Bug ID | 1202541 |
---|---|
Summary | KVM/libvirt bug on download.o.o VM host? |
Classification | openSUSE |
Product | openSUSE Tumbleweed |
Version | Current |
Hardware | Other |
OS | All |
Status | NEW |
Severity | Normal |
Priority | P5 - None |
Component | KVM |
Assignee | kvm-bugs@suse.de |
Reporter | bwiedemann@suse.com |
QA Contact | qa-bugs@suse.de |
Found By | Development |
Blocker | --- |
Created attachment 860917 [details]
pontifex messages
Tonight we had some hours of outage of download.opensuse.org
While the last messages were about OOM, a closer look made me think
that some bug in our live-migration or KVM layer might be to blame.
download.o.o runs as a VM "pontifex2" on a KVM cluster with a shared FC
block-storage.
For Thursday maintenance we have scripts to live-migrate all VMs to an empty
host before we upgrade+reboot the host.
Yesterday, atreju6 was rebooted at 09:21 UTC
Then it took some minutes for the next host to be evacuated...

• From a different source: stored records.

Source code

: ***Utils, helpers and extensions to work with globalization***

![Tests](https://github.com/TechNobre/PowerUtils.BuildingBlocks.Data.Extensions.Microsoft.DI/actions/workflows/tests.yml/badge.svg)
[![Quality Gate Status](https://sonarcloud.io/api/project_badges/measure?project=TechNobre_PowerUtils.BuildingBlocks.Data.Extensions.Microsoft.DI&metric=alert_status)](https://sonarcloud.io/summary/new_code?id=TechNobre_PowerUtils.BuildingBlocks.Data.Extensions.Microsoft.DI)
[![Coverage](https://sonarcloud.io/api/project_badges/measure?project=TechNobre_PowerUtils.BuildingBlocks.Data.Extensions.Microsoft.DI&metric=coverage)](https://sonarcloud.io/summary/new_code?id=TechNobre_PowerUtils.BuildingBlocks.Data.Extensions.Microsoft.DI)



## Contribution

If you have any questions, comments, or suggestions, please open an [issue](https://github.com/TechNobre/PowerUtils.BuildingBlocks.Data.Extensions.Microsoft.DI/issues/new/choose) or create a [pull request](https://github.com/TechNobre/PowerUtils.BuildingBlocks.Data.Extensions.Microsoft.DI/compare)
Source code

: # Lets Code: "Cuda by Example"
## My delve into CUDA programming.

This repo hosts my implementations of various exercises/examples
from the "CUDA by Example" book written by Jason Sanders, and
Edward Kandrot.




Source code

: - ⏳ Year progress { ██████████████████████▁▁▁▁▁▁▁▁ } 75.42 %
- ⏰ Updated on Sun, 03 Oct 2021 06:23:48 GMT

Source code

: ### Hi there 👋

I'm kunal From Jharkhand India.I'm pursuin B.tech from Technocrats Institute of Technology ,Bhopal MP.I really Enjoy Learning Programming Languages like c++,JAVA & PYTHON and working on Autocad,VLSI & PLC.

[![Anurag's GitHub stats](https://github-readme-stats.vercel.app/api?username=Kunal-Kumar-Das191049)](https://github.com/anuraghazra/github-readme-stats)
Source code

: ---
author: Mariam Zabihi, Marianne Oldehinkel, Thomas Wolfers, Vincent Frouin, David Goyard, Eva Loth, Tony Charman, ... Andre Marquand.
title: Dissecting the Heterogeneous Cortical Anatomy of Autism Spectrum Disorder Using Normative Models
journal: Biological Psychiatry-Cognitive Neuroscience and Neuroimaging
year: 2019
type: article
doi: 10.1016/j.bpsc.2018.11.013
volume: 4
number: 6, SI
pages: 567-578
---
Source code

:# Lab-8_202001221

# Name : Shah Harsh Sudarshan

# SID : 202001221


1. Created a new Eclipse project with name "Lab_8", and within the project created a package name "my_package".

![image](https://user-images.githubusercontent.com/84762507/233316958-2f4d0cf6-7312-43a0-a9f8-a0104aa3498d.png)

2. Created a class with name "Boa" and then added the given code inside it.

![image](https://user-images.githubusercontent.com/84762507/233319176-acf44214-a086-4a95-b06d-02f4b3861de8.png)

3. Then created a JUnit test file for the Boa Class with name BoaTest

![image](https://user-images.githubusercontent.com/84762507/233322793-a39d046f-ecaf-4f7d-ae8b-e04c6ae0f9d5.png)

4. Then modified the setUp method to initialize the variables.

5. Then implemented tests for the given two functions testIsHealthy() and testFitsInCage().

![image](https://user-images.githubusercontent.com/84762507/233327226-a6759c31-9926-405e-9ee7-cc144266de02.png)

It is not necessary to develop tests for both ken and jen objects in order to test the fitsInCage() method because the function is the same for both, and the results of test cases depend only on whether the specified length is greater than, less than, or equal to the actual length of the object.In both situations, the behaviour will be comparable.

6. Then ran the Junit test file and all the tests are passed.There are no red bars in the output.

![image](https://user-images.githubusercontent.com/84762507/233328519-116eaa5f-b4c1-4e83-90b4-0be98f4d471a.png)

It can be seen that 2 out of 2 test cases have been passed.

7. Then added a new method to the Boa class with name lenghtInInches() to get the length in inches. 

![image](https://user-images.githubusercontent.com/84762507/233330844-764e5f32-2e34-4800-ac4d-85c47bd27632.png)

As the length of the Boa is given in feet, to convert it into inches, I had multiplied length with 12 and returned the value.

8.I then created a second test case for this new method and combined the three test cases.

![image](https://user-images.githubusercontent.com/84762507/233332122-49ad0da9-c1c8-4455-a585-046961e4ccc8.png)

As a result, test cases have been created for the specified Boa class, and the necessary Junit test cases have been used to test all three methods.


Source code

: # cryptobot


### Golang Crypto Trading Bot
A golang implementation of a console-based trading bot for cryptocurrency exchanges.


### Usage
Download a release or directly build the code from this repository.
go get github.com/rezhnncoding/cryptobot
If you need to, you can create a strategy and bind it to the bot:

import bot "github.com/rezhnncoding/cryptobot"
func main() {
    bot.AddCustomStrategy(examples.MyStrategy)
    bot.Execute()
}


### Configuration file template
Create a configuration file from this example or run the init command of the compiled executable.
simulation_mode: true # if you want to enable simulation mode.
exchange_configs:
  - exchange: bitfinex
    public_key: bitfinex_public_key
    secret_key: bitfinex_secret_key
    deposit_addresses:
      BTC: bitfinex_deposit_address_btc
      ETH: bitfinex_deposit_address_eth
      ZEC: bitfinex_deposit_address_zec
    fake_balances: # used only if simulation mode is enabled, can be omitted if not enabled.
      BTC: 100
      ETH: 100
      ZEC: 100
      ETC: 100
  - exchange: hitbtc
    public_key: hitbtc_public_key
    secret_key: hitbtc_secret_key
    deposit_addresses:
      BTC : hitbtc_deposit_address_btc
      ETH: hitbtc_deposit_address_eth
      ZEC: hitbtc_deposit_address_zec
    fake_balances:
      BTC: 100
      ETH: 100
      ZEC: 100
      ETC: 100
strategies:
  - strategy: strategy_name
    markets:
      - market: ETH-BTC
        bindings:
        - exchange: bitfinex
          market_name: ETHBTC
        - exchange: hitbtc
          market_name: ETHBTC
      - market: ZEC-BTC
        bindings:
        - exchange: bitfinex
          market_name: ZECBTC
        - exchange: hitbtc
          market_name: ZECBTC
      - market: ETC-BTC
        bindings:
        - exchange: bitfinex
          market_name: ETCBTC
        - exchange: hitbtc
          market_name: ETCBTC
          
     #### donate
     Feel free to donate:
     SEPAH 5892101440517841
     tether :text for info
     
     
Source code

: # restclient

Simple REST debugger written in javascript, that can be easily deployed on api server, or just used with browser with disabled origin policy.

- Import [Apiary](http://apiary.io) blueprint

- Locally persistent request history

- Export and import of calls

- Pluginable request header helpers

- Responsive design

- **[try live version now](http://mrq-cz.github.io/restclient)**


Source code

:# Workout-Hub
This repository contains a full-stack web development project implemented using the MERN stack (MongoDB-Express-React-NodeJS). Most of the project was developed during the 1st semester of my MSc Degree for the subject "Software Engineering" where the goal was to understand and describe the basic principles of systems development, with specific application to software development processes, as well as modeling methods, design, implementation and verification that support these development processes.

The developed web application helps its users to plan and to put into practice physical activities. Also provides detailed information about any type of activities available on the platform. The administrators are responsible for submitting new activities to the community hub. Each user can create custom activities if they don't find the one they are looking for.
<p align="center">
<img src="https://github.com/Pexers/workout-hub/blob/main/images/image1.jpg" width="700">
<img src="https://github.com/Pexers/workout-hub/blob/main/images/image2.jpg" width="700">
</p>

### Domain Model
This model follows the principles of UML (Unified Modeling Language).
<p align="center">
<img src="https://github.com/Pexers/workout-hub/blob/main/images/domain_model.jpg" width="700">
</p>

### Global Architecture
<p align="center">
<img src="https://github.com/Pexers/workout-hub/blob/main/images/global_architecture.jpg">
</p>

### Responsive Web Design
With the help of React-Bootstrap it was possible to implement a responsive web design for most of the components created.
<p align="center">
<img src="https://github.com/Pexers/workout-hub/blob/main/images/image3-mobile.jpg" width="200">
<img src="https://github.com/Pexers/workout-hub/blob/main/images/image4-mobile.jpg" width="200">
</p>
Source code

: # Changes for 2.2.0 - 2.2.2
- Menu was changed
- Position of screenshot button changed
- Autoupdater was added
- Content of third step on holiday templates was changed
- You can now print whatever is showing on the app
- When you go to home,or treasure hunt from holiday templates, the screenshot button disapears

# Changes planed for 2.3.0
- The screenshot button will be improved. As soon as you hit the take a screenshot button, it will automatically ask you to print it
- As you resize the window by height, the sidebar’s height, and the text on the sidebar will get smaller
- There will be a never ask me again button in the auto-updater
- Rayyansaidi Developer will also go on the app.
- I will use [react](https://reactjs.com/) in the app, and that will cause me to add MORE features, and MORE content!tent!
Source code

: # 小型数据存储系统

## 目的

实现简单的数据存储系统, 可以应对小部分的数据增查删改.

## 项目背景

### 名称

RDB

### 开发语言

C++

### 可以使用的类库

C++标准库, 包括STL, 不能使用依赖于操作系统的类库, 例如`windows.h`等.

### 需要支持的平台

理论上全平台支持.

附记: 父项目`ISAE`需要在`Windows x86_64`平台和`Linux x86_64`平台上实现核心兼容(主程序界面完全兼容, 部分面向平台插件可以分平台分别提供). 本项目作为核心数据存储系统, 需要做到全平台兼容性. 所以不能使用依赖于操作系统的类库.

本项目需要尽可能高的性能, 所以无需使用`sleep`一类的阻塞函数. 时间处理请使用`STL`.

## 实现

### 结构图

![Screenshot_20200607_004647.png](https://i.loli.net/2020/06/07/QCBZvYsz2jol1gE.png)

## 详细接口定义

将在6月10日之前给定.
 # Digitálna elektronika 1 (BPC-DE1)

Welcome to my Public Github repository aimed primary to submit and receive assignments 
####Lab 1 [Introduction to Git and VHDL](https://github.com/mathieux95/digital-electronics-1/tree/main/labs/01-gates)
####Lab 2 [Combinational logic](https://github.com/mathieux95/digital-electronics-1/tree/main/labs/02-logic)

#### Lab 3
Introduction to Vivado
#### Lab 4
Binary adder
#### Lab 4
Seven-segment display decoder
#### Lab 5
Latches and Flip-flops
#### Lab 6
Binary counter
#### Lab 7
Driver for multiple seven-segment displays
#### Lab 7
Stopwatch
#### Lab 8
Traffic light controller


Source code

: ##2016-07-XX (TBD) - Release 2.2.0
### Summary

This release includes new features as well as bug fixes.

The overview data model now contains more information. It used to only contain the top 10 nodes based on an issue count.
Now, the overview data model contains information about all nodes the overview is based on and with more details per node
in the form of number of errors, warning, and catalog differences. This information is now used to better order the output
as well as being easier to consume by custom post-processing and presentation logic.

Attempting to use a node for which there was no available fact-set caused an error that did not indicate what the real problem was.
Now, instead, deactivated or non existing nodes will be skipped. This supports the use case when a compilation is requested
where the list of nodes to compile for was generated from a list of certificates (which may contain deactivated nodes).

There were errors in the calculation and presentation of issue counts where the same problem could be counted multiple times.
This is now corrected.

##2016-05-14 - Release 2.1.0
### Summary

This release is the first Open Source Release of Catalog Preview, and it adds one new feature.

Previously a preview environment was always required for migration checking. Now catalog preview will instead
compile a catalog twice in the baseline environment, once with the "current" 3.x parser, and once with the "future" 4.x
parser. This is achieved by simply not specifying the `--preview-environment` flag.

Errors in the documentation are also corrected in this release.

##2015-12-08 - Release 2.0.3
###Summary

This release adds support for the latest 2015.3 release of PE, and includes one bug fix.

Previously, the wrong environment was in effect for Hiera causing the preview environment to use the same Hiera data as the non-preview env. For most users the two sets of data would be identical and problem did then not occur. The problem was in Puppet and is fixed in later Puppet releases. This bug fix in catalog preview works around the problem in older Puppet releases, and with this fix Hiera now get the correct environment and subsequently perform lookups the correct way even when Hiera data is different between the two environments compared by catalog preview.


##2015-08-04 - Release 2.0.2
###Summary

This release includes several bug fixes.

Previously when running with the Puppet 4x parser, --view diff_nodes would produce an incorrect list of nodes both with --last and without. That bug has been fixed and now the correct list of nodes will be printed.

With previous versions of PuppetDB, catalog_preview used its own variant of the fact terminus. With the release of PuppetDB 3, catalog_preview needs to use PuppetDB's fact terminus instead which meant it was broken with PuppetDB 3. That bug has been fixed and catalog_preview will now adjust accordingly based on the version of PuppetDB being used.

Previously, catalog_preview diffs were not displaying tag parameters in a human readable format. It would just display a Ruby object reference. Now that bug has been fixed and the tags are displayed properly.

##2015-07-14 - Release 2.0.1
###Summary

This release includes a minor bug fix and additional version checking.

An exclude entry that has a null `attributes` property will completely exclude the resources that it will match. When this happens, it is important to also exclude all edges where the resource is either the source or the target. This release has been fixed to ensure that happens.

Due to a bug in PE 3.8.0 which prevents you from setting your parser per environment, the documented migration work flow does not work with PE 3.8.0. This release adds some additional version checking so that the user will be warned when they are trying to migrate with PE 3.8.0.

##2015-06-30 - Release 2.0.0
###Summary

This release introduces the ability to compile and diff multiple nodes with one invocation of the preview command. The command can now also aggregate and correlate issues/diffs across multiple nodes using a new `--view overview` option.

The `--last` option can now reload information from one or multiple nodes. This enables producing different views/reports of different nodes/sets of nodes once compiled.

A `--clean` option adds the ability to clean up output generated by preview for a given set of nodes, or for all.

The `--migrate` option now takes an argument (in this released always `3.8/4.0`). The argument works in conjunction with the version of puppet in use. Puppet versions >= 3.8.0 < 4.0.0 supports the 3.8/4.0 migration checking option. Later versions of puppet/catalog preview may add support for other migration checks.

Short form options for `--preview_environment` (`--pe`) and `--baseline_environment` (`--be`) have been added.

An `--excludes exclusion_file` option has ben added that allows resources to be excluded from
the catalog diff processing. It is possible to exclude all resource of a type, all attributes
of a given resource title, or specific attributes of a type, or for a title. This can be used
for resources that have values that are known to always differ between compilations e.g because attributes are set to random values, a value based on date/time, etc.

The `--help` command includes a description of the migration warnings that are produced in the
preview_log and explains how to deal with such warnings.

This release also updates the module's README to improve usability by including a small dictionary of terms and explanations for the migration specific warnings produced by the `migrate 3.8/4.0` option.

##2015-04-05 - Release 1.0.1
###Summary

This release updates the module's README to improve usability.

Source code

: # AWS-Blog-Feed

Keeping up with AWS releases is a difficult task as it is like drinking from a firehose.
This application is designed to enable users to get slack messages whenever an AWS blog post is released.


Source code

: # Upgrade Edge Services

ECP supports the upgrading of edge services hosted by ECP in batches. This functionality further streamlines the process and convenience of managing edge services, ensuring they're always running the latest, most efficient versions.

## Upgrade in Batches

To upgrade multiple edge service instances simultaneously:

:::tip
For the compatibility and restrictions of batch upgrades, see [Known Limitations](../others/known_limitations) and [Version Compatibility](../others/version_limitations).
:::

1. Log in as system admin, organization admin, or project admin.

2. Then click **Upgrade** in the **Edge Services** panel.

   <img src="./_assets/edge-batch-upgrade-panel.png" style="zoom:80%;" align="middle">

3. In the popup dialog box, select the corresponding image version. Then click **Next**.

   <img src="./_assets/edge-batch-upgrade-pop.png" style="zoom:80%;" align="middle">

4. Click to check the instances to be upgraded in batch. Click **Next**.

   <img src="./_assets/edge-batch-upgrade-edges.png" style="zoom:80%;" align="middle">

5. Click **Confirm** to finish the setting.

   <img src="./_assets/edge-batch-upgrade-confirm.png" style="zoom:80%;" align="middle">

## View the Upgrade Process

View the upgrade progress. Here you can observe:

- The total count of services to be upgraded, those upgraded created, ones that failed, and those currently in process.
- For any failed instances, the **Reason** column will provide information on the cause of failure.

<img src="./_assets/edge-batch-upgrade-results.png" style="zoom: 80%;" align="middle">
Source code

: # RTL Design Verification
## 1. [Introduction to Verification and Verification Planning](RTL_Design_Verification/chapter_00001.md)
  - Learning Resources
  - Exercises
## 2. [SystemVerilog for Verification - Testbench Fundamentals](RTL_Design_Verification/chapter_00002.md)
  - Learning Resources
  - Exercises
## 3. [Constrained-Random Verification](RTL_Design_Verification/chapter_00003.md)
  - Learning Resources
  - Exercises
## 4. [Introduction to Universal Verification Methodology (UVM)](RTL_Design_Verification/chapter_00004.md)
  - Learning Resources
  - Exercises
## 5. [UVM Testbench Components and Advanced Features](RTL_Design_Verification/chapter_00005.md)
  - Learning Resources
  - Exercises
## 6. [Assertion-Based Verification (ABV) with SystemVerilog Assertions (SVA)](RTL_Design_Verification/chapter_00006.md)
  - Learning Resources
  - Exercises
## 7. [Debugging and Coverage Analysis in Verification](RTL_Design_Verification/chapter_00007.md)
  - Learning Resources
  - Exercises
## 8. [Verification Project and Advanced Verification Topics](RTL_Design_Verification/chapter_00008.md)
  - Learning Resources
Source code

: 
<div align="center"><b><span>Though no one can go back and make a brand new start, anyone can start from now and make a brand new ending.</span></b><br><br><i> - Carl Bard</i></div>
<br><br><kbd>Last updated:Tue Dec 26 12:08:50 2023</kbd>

/var/log/libvirt/qemu/pontifex2.log shows
2022-08-18 09:38:40.092+0000: starting up libvirt version: 5.1.0, qemu version:
3.1.1SUSE Linux Enterprise 12, kernel: 4.12.14-122.130-default
2022-08-18 09:38:40.092+0000: Domain id=27 is tainted: host-cpu
The pontifex2 log has
2022-08-18T09:40:59 general protection fault, probably for non-canonical
address 0x17ffffc0000010: 0000 [#1] PREEMPT SMP NOPTI
and from there it kept throwing 292 backtraces until it paniced tonight.